Kommenden Dienstag berät Dynamos Aufsichtsrat. Die Suche nach einem Nachfolger könnte eine langwierige werden.

© Robert Michael

Auf der Tagesordnung der für kommenden Dienstag einberufenen Aufsichtsratssitzung wird nur ein Thema stehen: Der Abschied des kaufmännischen Geschäftsführers Robert Schäfer und die Stellenausschreibung für dessen Nachfolger. Bis dahin wird Dynamos Finanzchef seine Kündigung eingereicht haben, nach Ende der vertraglich vereinbarten Frist kann er sein Büro in Dresden räumen und das neue Amt als Vorstandsvorsitzender bei Fußball-Zweitligist Fortuna Düsseldorf antreten.

Möglich macht dies eine Ausstiegsklausel im erst Ende Oktober bis 2018 verlängerten Arbeitsvertrag von Schäfer.
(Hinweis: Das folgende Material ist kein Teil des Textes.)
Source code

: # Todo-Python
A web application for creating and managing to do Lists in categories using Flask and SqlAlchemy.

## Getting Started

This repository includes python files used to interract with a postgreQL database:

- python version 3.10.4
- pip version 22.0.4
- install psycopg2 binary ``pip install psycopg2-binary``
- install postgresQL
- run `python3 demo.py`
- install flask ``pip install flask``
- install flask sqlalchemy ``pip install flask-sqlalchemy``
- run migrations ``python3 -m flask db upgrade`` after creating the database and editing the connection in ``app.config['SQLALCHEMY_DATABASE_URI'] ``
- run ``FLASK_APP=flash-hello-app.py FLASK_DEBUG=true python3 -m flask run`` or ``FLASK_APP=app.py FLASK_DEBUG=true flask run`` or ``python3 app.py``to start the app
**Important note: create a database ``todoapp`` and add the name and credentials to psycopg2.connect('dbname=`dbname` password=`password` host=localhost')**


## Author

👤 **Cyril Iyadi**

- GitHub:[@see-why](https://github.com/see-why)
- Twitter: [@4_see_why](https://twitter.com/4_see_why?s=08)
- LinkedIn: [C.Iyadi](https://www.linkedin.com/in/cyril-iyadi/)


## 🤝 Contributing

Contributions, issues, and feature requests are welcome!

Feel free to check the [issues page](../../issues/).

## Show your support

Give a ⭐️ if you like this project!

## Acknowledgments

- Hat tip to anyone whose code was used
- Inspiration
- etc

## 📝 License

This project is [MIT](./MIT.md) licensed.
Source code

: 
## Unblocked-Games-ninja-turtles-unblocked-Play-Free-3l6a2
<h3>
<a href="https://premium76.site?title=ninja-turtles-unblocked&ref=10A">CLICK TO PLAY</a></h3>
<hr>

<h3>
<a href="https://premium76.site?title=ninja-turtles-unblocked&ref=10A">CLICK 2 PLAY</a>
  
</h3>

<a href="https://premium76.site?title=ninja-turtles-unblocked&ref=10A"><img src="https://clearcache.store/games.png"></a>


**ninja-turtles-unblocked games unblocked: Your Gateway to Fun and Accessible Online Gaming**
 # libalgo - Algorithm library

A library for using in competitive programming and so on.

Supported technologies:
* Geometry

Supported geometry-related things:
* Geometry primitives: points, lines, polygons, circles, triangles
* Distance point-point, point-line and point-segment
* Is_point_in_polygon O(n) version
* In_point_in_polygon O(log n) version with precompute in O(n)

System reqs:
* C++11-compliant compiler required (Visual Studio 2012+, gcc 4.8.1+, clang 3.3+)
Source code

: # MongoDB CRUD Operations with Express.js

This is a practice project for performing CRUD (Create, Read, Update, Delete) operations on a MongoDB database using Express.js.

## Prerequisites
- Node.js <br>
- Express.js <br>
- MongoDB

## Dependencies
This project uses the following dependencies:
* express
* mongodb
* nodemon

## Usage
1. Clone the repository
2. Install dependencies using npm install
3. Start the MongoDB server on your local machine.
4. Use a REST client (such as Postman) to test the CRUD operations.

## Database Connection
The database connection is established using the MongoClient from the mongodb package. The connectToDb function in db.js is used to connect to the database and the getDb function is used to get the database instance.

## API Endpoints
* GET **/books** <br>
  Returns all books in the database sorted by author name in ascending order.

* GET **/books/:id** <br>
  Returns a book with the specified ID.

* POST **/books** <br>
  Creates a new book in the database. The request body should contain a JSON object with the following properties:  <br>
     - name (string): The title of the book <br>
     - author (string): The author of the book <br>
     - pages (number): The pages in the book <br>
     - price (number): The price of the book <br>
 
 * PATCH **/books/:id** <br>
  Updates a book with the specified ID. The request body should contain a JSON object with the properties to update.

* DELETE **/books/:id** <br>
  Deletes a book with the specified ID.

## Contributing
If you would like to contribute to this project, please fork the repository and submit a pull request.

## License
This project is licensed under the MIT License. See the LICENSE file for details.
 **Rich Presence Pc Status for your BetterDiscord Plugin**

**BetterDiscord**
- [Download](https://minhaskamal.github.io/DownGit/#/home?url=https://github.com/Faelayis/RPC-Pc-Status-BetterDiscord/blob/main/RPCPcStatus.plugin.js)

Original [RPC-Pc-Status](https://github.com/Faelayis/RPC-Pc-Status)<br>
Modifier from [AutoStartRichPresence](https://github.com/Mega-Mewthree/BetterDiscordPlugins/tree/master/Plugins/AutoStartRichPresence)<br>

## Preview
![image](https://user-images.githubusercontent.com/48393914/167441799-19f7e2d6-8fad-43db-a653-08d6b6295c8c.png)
Die erlaubt einen vorzeitigen Wechsel zu einem höherklassigen Verein. Dynamo könnte den Abschied des 39-Jährigen also gar nicht verhindern. Auf eine juristische Auseinandersetzung will es der Drittligist offenbar auch gar nicht ankommen lassen. Die Zeichen stehen eher auf eine gütliche Einigung. Die Suche nach einem Nachfolger wird vor allem eine aufwendige. Auf die letzte Ausschreibung hatten sich immerhin 70 Bewerber gemeldet. Die Mappen müssen studiert, Gespräche geführt werden – das dauert.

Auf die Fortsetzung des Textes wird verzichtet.